How to complete this task: Track down each line below containing the string "proces" and copy it.

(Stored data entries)
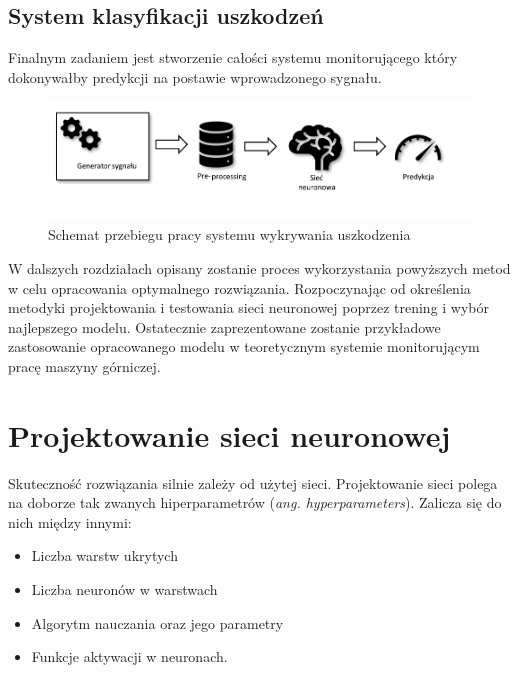 \documentclass[inzynierska]{pwr_wmat_praca_dyplomowa}
\theoremstyle{plain}
\numberwithin{theorem}{chapter}
\theoremstyle{definition}
\numberwithin{theorem}{chapter}
\begin{document}
\section{System klasyfikacji uszkodzeń}
Finalnym zadaniem jest stworzenie całości systemu monitorującego który dokonywałby predykcji na postawie wprowadzonego sygnału. 
\begin{figure}[ht]
	\centering
	\includegraphics[width=14cm]{images/workflow_c.pdf}
	\caption{Schemat przebiegu pracy systemu wykrywania uszkodzenia}
	\label{proces-koncowy}
\end{figure}

W dalszych rozdziałach opisany zostanie proces wykorzystania powyższych metod w celu opracowania optymalnego rozwiązania. Rozpoczynając od określenia metodyki projektowania i testowania sieci neuronowej poprzez trening i wybór najlepszego modelu. Ostatecznie zaprezentowane zostanie przykładowe zastosowanie opracowanego modelu w teoretycznym systemie monitorującym pracę maszyny górniczej. 










\chapter{Projektowanie sieci neuronowej}
Skuteczność rozwiązania silnie zależy od użytej sieci. Projektowanie sieci polega na doborze tak zwanych hiperparametrów (\textit{ang. hyperparameters}). Zalicza się do nich między innymi:
\begin{itemize}
	\item Liczba warstw ukrytych
	\item Liczba neuronów w warstwach
	\item Algorytm nauczania oraz jego parametry
	\item Funkcje aktywacji w neuronach.
\end{itemize}
\end{document}
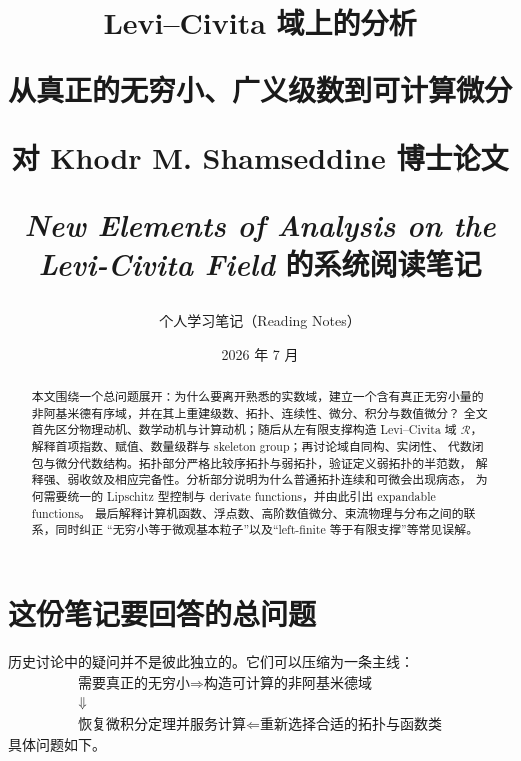 \documentclass[11pt,a4paper]{article}
\title{\bfseries\color{deepblue} Levi--Civita 域上的分析\par
\large 从真正的无穷小、广义级数到可计算微分\par
\vspace{0.4em}\normalsize 对 Khodr M. Shamseddine 博士论文\par
\textit{New Elements of Analysis on the Levi-Civita Field} 的系统阅读笔记}
\author{个人学习笔记（Reading Notes）}
\date{2026 年 7 月}
\theoremstyle{remark}
\newcommand{\LC}{\mathcal R}
\begin{document}
\maketitle

\begin{center}
\end{center}

\begin{abstract}
本文围绕一个总问题展开：为什么要离开熟悉的实数域，建立一个含有真正无穷小量的
非阿基米德有序域，并在其上重建级数、拓扑、连续性、微分、积分与数值微分？
全文首先区分物理动机、数学动机与计算动机；随后从左有限支撑构造 Levi--Civita 域
$\LC$，解释首项指数、赋值、数量级群与 skeleton group；再讨论域自同构、实闭性、
代数闭包与微分代数结构。拓扑部分严格比较序拓扑与弱拓扑，验证定义弱拓扑的半范数，
解释强、弱收敛及相应完备性。分析部分说明为什么普通拓扑连续和可微会出现病态，
为何需要统一的 Lipschitz 型控制与 derivate functions，并由此引出 expandable functions。
最后解释计算机函数、浮点数、高阶数值微分、束流物理与分布之间的联系，同时纠正
“无穷小等于微观基本粒子”以及“left-finite 等于有限支撑”等常见误解。
\end{abstract}

\tableofcontents
\newpage

\section{这份笔记要回答的总问题}

历史讨论中的疑问并不是彼此独立的。它们可以压缩为一条主线：
\[
\begin{gathered}
\boxed{\text{需要真正的无穷小}}
\Longrightarrow
\boxed{\text{构造可计算的非阿基米德域}}\\[0.5em]
\Downarrow\\[-0.1em]
\boxed{\text{恢复微积分定理并服务计算}}
\Longleftarrow
\boxed{\text{重新选择合适的拓扑与函数类}}
\end{gathered}
\]
具体问题如下。
\end{document}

Expected answer:
	\label{proces-koncowy}
W dalszych rozdziałach opisany zostanie proces wykorzystania powyższych metod w celu opracowania optymalnego rozwiązania. Rozpoczynając od określenia metodyki projektowania i testowania sieci neuronowej poprzez trening i wybór najlepszego modelu. Ostatecznie zaprezentowane zostanie przykładowe zastosowanie opracowanego modelu w teoretycznym systemie monitorującym pracę maszyny górniczej. 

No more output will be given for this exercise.